# Start Here > Guest Forum >  Trickle Up Economy

## Unregistered

If the government is good at anything, it certainly is handing out lots of paychecks.  I'm excited about getting my freedom dividend check of $1000 every month once Andrew Yang becomes our next President of the United States. 

Government keeps expanding anyway, why not expand it doing something that it is actually good at?

----------


## Swordsmyth

> If the government is good at anything, it certainly is handing out lots of paychecks.  I'm excited about getting my freedom dividend check of $1000 every month once Andrew Yang becomes our next President of the United States. 
> 
> Government keeps expanding anyway, why not expand it doing something that it is actually good at?

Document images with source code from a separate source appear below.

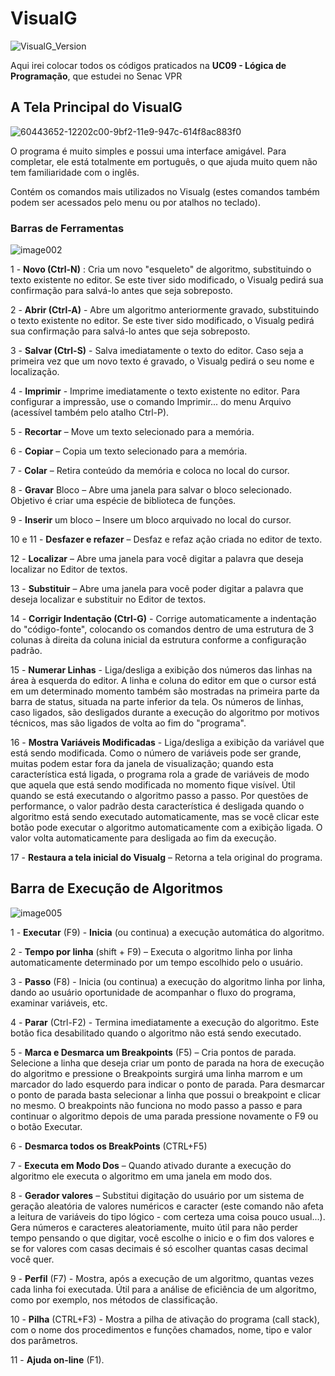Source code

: # VisualG
![VisualG_Version](https://img.shields.io/badge/VisualG-3.0-orange.svg)

Aqui irei colocar todos os códigos praticados na **UC09 - Lógica de Programação**, que estudei no Senac VPR 

## A Tela Principal do VisualG
![60443652-12202c00-9bf2-11e9-947c-614f8ac883f0](https://user-images.githubusercontent.com/52283944/60517445-16158200-9cb6-11e9-9afe-11c1a4e8c06c.png)

O programa é muito simples e possui uma interface amigável. Para completar, ele está totalmente em português, o que ajuda muito quem não tem familiaridade com o inglês.

Contém os comandos mais utilizados no Visualg (estes comandos também podem ser acessados pelo menu ou por atalhos no teclado).

### Barras de Ferramentas
![image002](https://user-images.githubusercontent.com/52283944/60590976-bbdaf680-9d73-11e9-9fe2-27bc66051409.gif)

1 - **Novo (Ctrl-N)** : Cria um novo "esqueleto" de algoritmo, substituindo o texto existente no editor. Se este tiver sido modificado, o Visualg pedirá sua confirmação para salvá-lo antes que seja sobreposto.

2 - **Abrir (Ctrl-A)** - Abre um algoritmo anteriormente gravado, substituindo o texto existente no editor. Se este tiver sido modificado, o Visualg pedirá sua confirmação para salvá-lo antes que seja sobreposto.

3 - **Salvar (Ctrl-S)** - Salva imediatamente o texto do editor. Caso seja a primeira vez que um novo texto é gravado, o Visualg pedirá o seu nome e localização.

4 - **Imprimir** - Imprime imediatamente o texto existente no editor. Para configurar a impressão, use o comando Imprimir... do menu Arquivo (acessível também pelo atalho Ctrl-P).

5 - **Recortar** – Move um texto selecionado para a memória.

6 - **Copiar** – Copia um texto selecionado para a memória.

7 - **Colar** – Retira conteúdo da memória e coloca no local do cursor.

8 - **Gravar** Bloco – Abre uma janela para salvar o bloco selecionado. Objetivo é criar uma espécie de biblioteca de funções.

9 - **Inserir** um bloco – Insere um bloco arquivado no local do cursor.

10 e 11 - **Desfazer e refazer** – Desfaz e refaz ação criada no editor de texto.

12 - **Localizar** – Abre uma janela para você digitar a palavra que deseja localizar no Editor de textos.

13 - **Substituir** – Abre uma janela para você poder digitar a palavra que deseja localizar e substituir no Editor de textos.

14 - **Corrigir Indentação (Ctrl-G)** - Corrige automaticamente a indentação do "código-fonte", colocando os comandos dentro de uma estrutura de 3 colunas à direita da coluna inicial da estrutura conforme a configuração padrão.

15 - **Numerar Linhas** - Liga/desliga a exibição dos números das linhas na área à esquerda do editor. A linha e coluna do editor em que o cursor está em um determinado momento também são mostradas na primeira parte da barra de status, situada na parte inferior da tela. Os números de linhas, caso ligados, são desligados durante a execução do algoritmo por motivos técnicos, mas são ligados de volta ao fim do "programa".

16 - **Mostra Variáveis Modificadas** - Liga/desliga a exibição da variável que está sendo modificada. Como o número de variáveis pode ser grande, muitas podem estar fora da janela de visualização; quando esta característica está ligada, o programa rola a grade de variáveis de modo que aquela que está sendo modificada no momento fique visível. Útil quando se está executando o algoritmo passo a passo. Por questões de performance, o valor padrão desta característica é desligada quando o algoritmo está sendo executado automaticamente, mas se você clicar este botão pode executar o algoritmo automaticamente com a exibição ligada. O valor volta automaticamente para desligada ao fim da execução.

17 - **Restaura a tela inicial do Visualg** – Retorna a tela original do programa.

## Barra de Execução de Algoritmos

![image005](https://user-images.githubusercontent.com/52283944/60671918-92d96500-9e4a-11e9-89be-ae13ff294218.jpg)

1 - **Executar** (F9) - **Inicia** (ou continua) a execução automática do algoritmo.

2 - **Tempo por linha** (shift + F9) – Executa o algoritmo linha por linha automaticamente determinado por um tempo escolhido pelo o usuário.

3 - **Passo** (F8) - Inicia (ou continua) a execução do algoritmo linha por linha, dando ao usuário oportunidade de acompanhar o fluxo do programa, examinar variáveis, etc.

4 - **Parar** (Ctrl-F2) - Termina imediatamente a execução do algoritmo. Este botão fica desabilitado quando o algoritmo não está sendo executado.

5 - **Marca e Desmarca um Breakpoints** (F5) – Cria pontos de parada. Selecione a linha que deseja criar um ponto de parada na hora de execução do algoritmo e pressione o Breakpoints surgirá uma linha marrom e um marcador do lado esquerdo para indicar o ponto de parada. Para desmarcar o ponto de parada basta selecionar a linha que possui o breakpoint e clicar no mesmo. O breakpoints não funciona no modo passo a passo e para continuar o algoritmo depois de uma parada pressione novamente o F9 ou o botão Executar.

6 - **Desmarca todos os BreakPoints** (CTRL+F5)

7 - **Executa em Modo Dos** – Quando ativado durante a execução do algoritmo ele executa o algoritmo em uma janela em modo dos.

8 - **Gerador valores** – Substitui digitação do usuário por um sistema de geração aleatória de valores numéricos e caracter (este comando não afeta a leitura de variáveis do tipo lógico - com certeza uma coisa pouco usual...). Gera números e caracteres aleatoriamente, muito útil para não perder tempo pensando o que digitar, você escolhe o inicio e o fim dos valores e se for valores com casas decimais é só escolher quantas casas decimal você quer.

9 - **Perfil** (F7) - Mostra, após a execução de um algoritmo, quantas vezes cada linha foi executada. Útil para a análise de eficiência de um algoritmo, como por exemplo, nos métodos de classificação.

10 - **Pilha** (CTRL+F3) - Mostra a pilha de ativação do programa (call stack), com o nome dos procedimentos e funções chamados, nome, tipo e valor dos parâmetros.

11 - __Ajuda on-line__ (F1).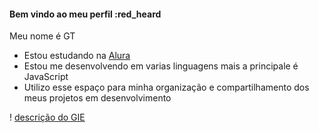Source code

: #### Bem vindo ao meu perfil :red_heard

Meu nome é GT

- Estou estudando na [Alura](https://www.alura.com.br/)
- Estou me desenvolvendo em varias linguagens mais a principale é JavaScript
- Utilizo esse espaço para minha organização e compartilhamento dos meus projetos em desenvolvimento

! [descrição do GIE](https://i.giphy.com/media/v1.Y2lkPTc5MGI3NjExcmZsOTZmZ3R6eTk5OTdjdmZxeGJ3eDlxdTk0YzltM2xrdnlqZ2xpNiZlcD12MV9pbnRlcm5hbF9naWZfYnlfaWQmY3Q9Zw/du3J3cXyzhj75IOgvA/giphy.gif)
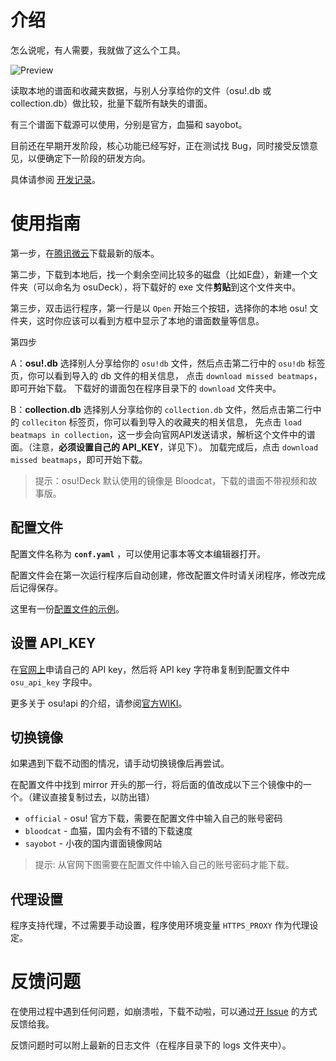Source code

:# 介绍

怎么说呢，有人需要，我就做了这么个工具。

![Preview](https://ww1.sinaimg.cn/large/007i4MEmgy1g02dgnvnlgj30bi0efjs7.jpg)

读取本地的谱面和收藏夹数据，与别人分享给你的文件（osu!.db 或 collection.db）做比较，批量下载所有缺失的谱面。

有三个谱面下载源可以使用，分别是官方，血猫和 sayobot。

目前还在早期开发阶段，核心功能已经写好，正在测试找 Bug，同时接受反馈意见，以便确定下一阶段的研发方向。

具体请参阅 [开发记录](https://github.com/Deardrops/osuDeck/issues/1)。

# 使用指南

第一步，在[腾讯微云](https://share.weiyun.com/5KMHVRY)下载最新的版本。

第二步，下载到本地后，找一个剩余空间比较多的磁盘（比如E盘），新建一个文件夹（可以命名为 osuDeck），将下载好的 exe 文件**剪贴**到这个文件夹中。

第三步，双击运行程序，第一行是以 `Open` 开始三个按钮，选择你的本地 osu! 文件夹，这时你应该可以看到方框中显示了本地的谱面数量等信息。

第四步

A：**osu!.db** 选择别人分享给你的 `osu!db` 文件，然后点击第二行中的 `osu!db` 标签页，你可以看到导入的 db 文件的相关信息，
点击 `download missed beatmaps`，即可开始下载。
下载好的谱面包在程序目录下的 `download` 文件夹中。

B：**collection.db** 选择别人分享给你的 `collection.db` 文件，然后点击第二行中的 `colleciton` 标签页，你可以看到导入的收藏夹的相关信息，
先点击 `load beatmaps in collection`，这一步会向官网API发送请求，解析这个文件中的谱面。（注意，**必须设置自己的 API_KEY**，详见下）。
加载完成后，点击 `download missed beatmaps`，即可开始下载。

> 提示：osu!Deck 默认使用的镜像是 Bloodcat，下载的谱面不带视频和故事版。

## 配置文件

配置文件名称为 **`conf.yaml`** ，可以使用记事本等文本编辑器打开。

配置文件会在第一次运行程序后自动创建，修改配置文件时请关闭程序，修改完成后记得保存。

这里有一份[配置文件的示例](https://github.com/Deardrops/osuDeck/blob/master/example.conf.yaml)。

## 设置 API_KEY

在[官网上](https://osu.ppy.sh/p/api)申请自己的 API key，然后将 API key 字符串复制到配置文件中 `osu_api_key` 字段中。

更多关于 osu!api 的介绍，请参阅[官方WIKI](https://github.com/ppy/osu-api/wiki)。

## 切换镜像

如果遇到下载不动图的情况，请手动切换镜像后再尝试。

在配置文件中找到 mirror 开头的那一行，将后面的值改成以下三个镜像中的一个。（建议直接复制过去，以防出错）

- `official` - osu! 官方下载，需要在配置文件中输入自己的账号密码
- `bloodcat` - 血猫，国内会有不错的下载速度
- `sayobot` - 小夜的国内谱面镜像网站

> 提示: 从官网下图需要在配置文件中输入自己的账号密码才能下载。

## 代理设置

程序支持代理，不过需要手动设置，程序使用环境变量 `HTTPS_PROXY` 作为代理设定。

# 反馈问题

在使用过程中遇到任何问题，如崩溃啦，下载不动啦，可以通过[开 Issue](https://github.com/Deardrops/osuDeck/issues/new) 的方式反馈给我。

反馈问题时可以附上最新的日志文件（在程序目录下的 logs 文件夹中）。
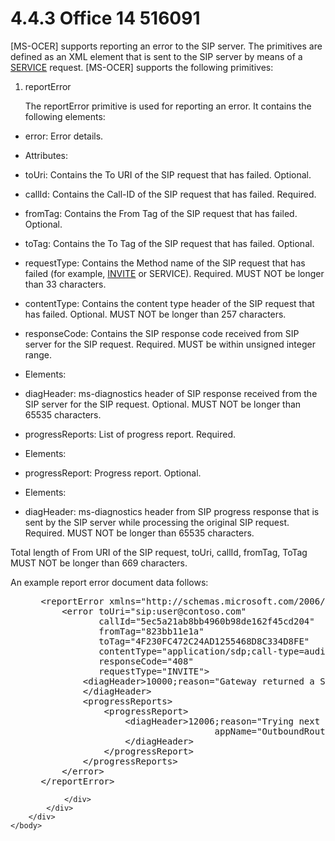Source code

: <html dir="LTR" xmlns:mshelp="http://msdn.microsoft.com/mshelp" xmlns:ddue="http://ddue.schemas.microsoft.com/authoring/2003/5" xmlns:xlink="http://www.w3.org/1999/xlink" xmlns:tool="http://www.microsoft.com/tooltip">
    <head>
        <meta http-equiv="Content-Type" content="text/html; CHARSET=utf-8"></meta>
        <meta name="save" content="history"></meta>
        <title>4.4.3 Office 14 516091</title>
        <xml>
            <mshelp:toctitle title="4.4.3 Office 14 516091"></mshelp:toctitle>
            <mshelp:rltitle title="[MS-CANARYBLOCK]: Office 14 516091"></mshelp:rltitle>
            <mshelp:keyword index="A" term="ea1f2cc5-0aea-4d02-99b9-715bcad6e39a"></mshelp:keyword>
            <mshelp:attr name="DCSext.ContentType" value="open specification"></mshelp:attr>
            <mshelp:attr name="AssetID" value="ea1f2cc5-0aea-4d02-99b9-715bcad6e39a"></mshelp:attr>
            <mshelp:attr name="TopicType" value="kbRef"></mshelp:attr>
            <mshelp:attr name="DCSext.Title" value="[MS-CANARYBLOCK]: Office 14 516091" />
        </xml>
    </head>
    <body>
        <div id="header">
            <h1 class="heading">4.4.3 Office 14 516091</h1>
        </div>
        <div id="mainSection">
            <div id="mainBody">
                <div id="allHistory" class="saveHistory"></div>
                <div id="sectionSection0" class="section" name="collapseableSection">
                    

<p>[MS-OCER] supports reporting an error to the SIP server. The
primitives are defined as an XML element that is sent to the SIP server by
means of a <a href="f6104033-4e55-48ec-9da1-1b5b736b4dec.htm#gt_88cd4581-b933-4b21-968f-831b4acd681c">SERVICE</a>
request. [MS-OCER] supports the following primitives:</p>

<ol><li><p><span>    </span>reportError</p>

<p>The reportError primitive is used for reporting an
error. It contains the following elements:</p>

</li></ol><ul><li><p><span><span> 
</span></span>error: Error details. </p>

</li><li><p><span><span> 
</span></span>Attributes: </p>

</li><li><p><span><span> 
</span></span>toUri: Contains the To URI of the SIP request that has failed.
Optional.</p>

</li><li><p><span><span> 
</span></span>callId: Contains the Call-ID of the SIP request that has failed.
Required.</p>

</li><li><p><span><span> 
</span></span>fromTag: Contains the From Tag of the SIP request that has
failed. Optional.</p>

</li><li><p><span><span> 
</span></span>toTag: Contains the To Tag of the SIP request that has failed.
Optional.</p>

</li><li><p><span><span> 
</span></span>requestType: Contains the Method name of the SIP request that has
failed (for example, <a href="f6104033-4e55-48ec-9da1-1b5b736b4dec.htm#gt_d4b1b9b3-4b41-4686-aae0-afcd932693da">INVITE</a>
or SERVICE). Required. MUST NOT be longer than 33 characters.</p>

</li><li><p><span><span> 
</span></span>contentType: Contains the content type header of the SIP request
that has failed. Optional. MUST NOT be longer than 257 characters.</p>

</li><li><p><span><span> 
</span></span>responseCode: Contains the SIP response code received from SIP
server for the SIP request. Required. MUST be within unsigned integer range.</p>

</li><li><p><span><span> 
</span></span>Elements:</p>

</li><li><p><span><span> 
</span></span>diagHeader: ms-diagnostics header of SIP response received from
the SIP server for the SIP request. Optional. MUST NOT be longer than 65535
characters.</p>

</li><li><p><span><span> 
</span></span>progressReports: List of progress report. Required.</p>

</li><li><p><span><span> 
</span></span>Elements:</p>

</li><li><p><span><span> 
</span></span>progressReport: Progress report. Optional.</p>

</li><li><p><span><span> 
</span></span>Elements:</p>

</li><li><p><span><span> 
</span></span>diagHeader: ms-diagnostics header from SIP progress response that
is sent by the SIP server while processing the original SIP request. Required.
MUST NOT be longer than 65535 characters.</p>

</li></ul><p>Total length of From URI of the SIP request, toUri, callId,
fromTag, ToTag MUST NOT be longer than 669 characters.</p>

<p>An example report error document data follows:</p>

<dl>
<dd>
<div><pre> &lt;reportError xmlns=&quot;http://schemas.microsoft.com/2006/09/sip/error-reporting&quot;&gt;
     &lt;error toUri=&quot;sip:user@contoso.com&quot;  
            callId=&quot;5ec5a21ab8bb4960b98de162f45cd204&quot;
            fromTag=&quot;823bb11e1a&quot;  
            toTag=&quot;4F230FC472C24AD1255468D8C334D8FE&quot;
            contentType=&quot;application/sdp;call-type=audiovideo&quot;
            responseCode=&quot;408&quot;
            requestType=&quot;INVITE&quot;&gt;
         &lt;diagHeader&gt;10000;reason=&quot;Gateway returned a SIP failure code&quot;
         &lt;/diagHeader&gt;
         &lt;progressReports&gt;
             &lt;progressReport&gt;
                 &lt;diagHeader&gt;12006;reason=&quot;Trying next hop&quot;;
                                  appName=&quot;OutboundRouting&quot; 
                 &lt;/diagHeader&gt;
             &lt;/progressReport&gt;
         &lt;/progressReports&gt;
     &lt;/error&gt;
 &lt;/reportError&gt;
</pre></div>
</dd></dl>


                </div>
            </div>
        </div>
    </body>
</html>
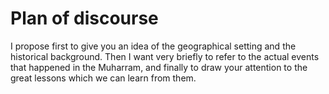 Plan of discourse
=================

I propose first to give you an idea of the geographical setting and the
historical background. Then I want very briefly to refer to the actual
events that happened in the Muharram, and finally to draw your attention
to the great lessons which we can learn from them.


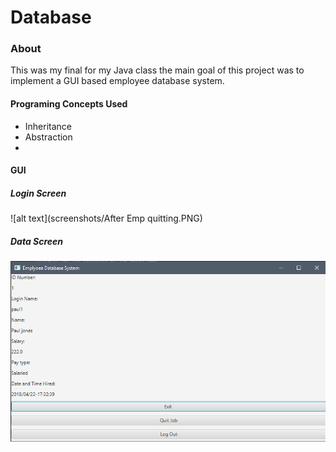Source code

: # Database

### About 
This was my final for my Java class the main goal of this project was to implement a GUI based employee database system. 

#### Programing Concepts Used
* Inheritance
* Abstraction
* 


#### GUI
##### Login Screen
![alt text](screenshots/After Emp quitting.PNG)
##### Data Screen
![alt text](screenshots/empscene.PNG)
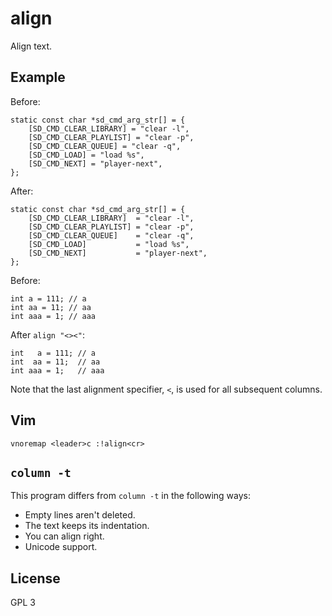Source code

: align
=====

Align text.

Example
-------

Before:

	static const char *sd_cmd_arg_str[] = {
		[SD_CMD_CLEAR_LIBRARY] = "clear -l",
		[SD_CMD_CLEAR_PLAYLIST] = "clear -p",
		[SD_CMD_CLEAR_QUEUE] = "clear -q",
		[SD_CMD_LOAD] = "load %s",
		[SD_CMD_NEXT] = "player-next",
	};

After:

	static const char *sd_cmd_arg_str[] = {
		[SD_CMD_CLEAR_LIBRARY]  = "clear -l",
		[SD_CMD_CLEAR_PLAYLIST] = "clear -p",
		[SD_CMD_CLEAR_QUEUE]    = "clear -q",
		[SD_CMD_LOAD]           = "load %s",
		[SD_CMD_NEXT]           = "player-next",
	};

Before:

    int a = 111; // a
    int aa = 11; // aa
    int aaa = 1; // aaa

After `align "<><"`:

    int   a = 111; // a
    int  aa = 11;  // aa
    int aaa = 1;   // aaa

Note that the last alignment specifier, `<`, is used for all subsequent columns.

Vim
---

    vnoremap <leader>c :!align<cr>


`column -t`
-----------

This program differs from `column -t` in the following ways:

- Empty lines aren't deleted.
- The text keeps its indentation.
- You can align right.
- Unicode support.

License
-------

GPL 3
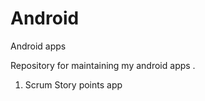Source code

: Android
=======

Android apps

Repository for maintaining my android apps .

1) Scrum Story points app
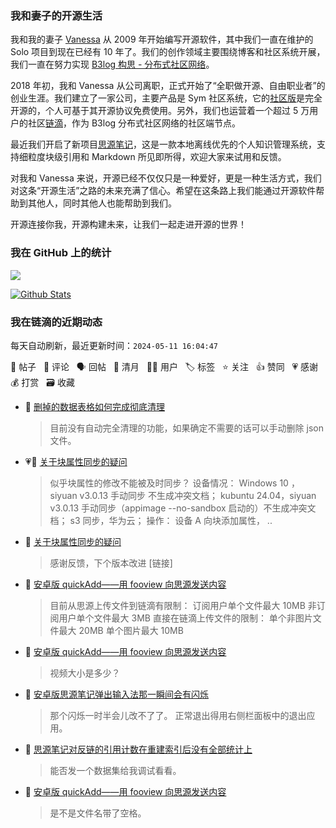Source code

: ### 我和妻子的开源生活

我和我的妻子 [Vanessa](https://github.com/Vanessa219) 从 2009 年开始编写开源软件，其中我们一直在维护的 Solo 项目到现在已经有 10 年了。我们的创作领域主要围绕博客和社区系统开展，我们一直在努力实现 [B3log 构思 - 分布式社区网络](https://ld246.com/article/1546941897596)。

2018 年初，我和 Vanessa 从公司离职，正式开始了“全职做开源、自由职业者”的创业生涯。我们建立了一家公司，主要产品是 Sym 社区系统，它的[社区版](https://github.com/88250/symphony)是完全开源的，个人可基于其开源协议免费使用。另外，我们也运营着一个超过 5 万用户的社区[链滴](https://ld246.com)，作为 B3log 分布式社区网络的社区端节点。

最近我们开启了新项目[思源笔记](https://github.com/siyuan-note/siyuan)，这是一款本地离线优先的个人知识管理系统，支持细粒度块级引用和 Markdown 所见即所得，欢迎大家来试用和反馈。

对我和 Vanessa 来说，开源已经不仅仅只是一种爱好，更是一种生活方式，我们对这条“开源生活”之路的未来充满了信心。希望在这条路上我们能通过开源软件帮助到其他人，同时其他人也能帮助到我们。

开源连接你我，开源构建未来，让我们一起走进开源的世界！

### 我在 GitHub 上的统计

<a title="Hits" target="_blank" href="https://github.com/88250/88250"><img src="https://hits.b3log.org/88250/88250.svg"></a>

[![Github Stats](https://github-readme-stats.vercel.app/api?username=88250&theme=tokyonight&show_icons=true)](https://github.com/88250)

<!--events start -->

### 我在链滴的近期动态

每天自动刷新，最近更新时间：`2024-05-11 16:04:47`

📝 帖子 &nbsp; 💬 评论 &nbsp; 🗣 回帖 &nbsp; 🌙 清月 &nbsp; 👨‍💻 用户 &nbsp; 🏷️ 标签 &nbsp; ⭐️ 关注 &nbsp; 👍 赞同 &nbsp; 💗 感谢 &nbsp; 💰 打赏 &nbsp; 🗃 收藏

* 💬 [删掉的数据表格如何完成彻底清理](https://ld246.com/article/1715408813088/comment/1715414014703#comments)

  > 目前没有自动完全清理的功能，如果确定不需要的话可以手动删除 json 文件。
* 💗📝 [关于块属性同步的疑问](https://ld246.com/article/1715393118179)

  > 似乎块属性的修改不能被及时同步？ 设备情况： Windows 10 ，siyuan v3.0.13 手动同步 不生成冲突文档； kubuntu 24.04，siyuan v3.0.13 手动同步（appimage --no-sandbox 启动的）不生成冲突文档； s3 同步，华为云； 操作： 设备 A 向块添加属性， ..
* 💬 [关于块属性同步的疑问](https://ld246.com/article/1715393118179/comment/1715394348493#comments)

  > 感谢反馈，下个版本改进 [链接]
* 💬 [安卓版 quickAdd——用 fooview 向思源发送内容](https://ld246.com/article/1715356898217/comment/1715389803966#comments)

  > 目前从思源上传文件到链滴有限制： 订阅用户单个文件最大 10MB 非订阅用户单个文件最大 3MB 直接在链滴上传文件的限制： 单个非图片文件最大 20MB 单个图片最大 10MB
* 💬 [安卓版 quickAdd——用 fooview 向思源发送内容](https://ld246.com/article/1715356898217/comment/1715387973922#comments)

  > 视频大小是多少？
* 💬 [安卓版思源笔记弹出输入法那一瞬间会有闪烁](https://ld246.com/article/1711678587706/comment/1715387940631#comments)

  > 那个闪烁一时半会儿改不了了。 正常退出得用右侧栏面板中的退出应用。
* 💬 [思源笔记对反链的引用计数在重建索引后没有全部统计上](https://ld246.com/article/1714357630368/comment/1715387853036#comments)

  > 能否发一个数据集给我调试看看。
* 💬 [安卓版 quickAdd——用 fooview 向思源发送内容](https://ld246.com/article/1715356898217/comment/1715382932434#comments)

  > 是不是文件名带了空格。


<!--events end -->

Because it's destructive, government is good at destruction but that doesn't mean it's good for us.

----------


## timosman

> If the government is good at anything, it certainly is handing out lots of paychecks.  I'm excited about getting my freedom dividend check of $1000 every month once Andrew Yang becomes our next President of the United States. 
> 
> Government keeps expanding anyway, why not expand it doing something that it is actually good at?


Would you like to be a government's pet?

----------


## Swordsmyth

> Would you like to be a government's pet?


Livestock.

----------


## acptulsa

In 1913, people could buy more bread with a nickel than we can with a dollar.  If Yang prints enough money to do this thing he promised, we won't be able to buy that much bread with a ten dollar bill.

The poor are getting poorer fast enough without making dollar devaluation worse.  The elderly don't need their savings devalued.  The working poor already can't get raises, and dollar devaluation already amounts to pay cuts.

Trickle up economy is right.  The rich would bleed the poor.  Why do you and Yang want to concentrate more wealth with the One Percent?

----------


## oyarde

> If the government is good at anything, it certainly is handing out lots of paychecks.  I'm excited about getting my freedom dividend check of $1000 every month once Andrew Yang becomes our next President of the United States. 
> 
> Government keeps expanding anyway, why not expand it doing something that it is actually good at?


Yang is not going to be president and you are not getting 1K .

----------


## jkr

Take my student loan, please Andy?

I just need a do over...

----------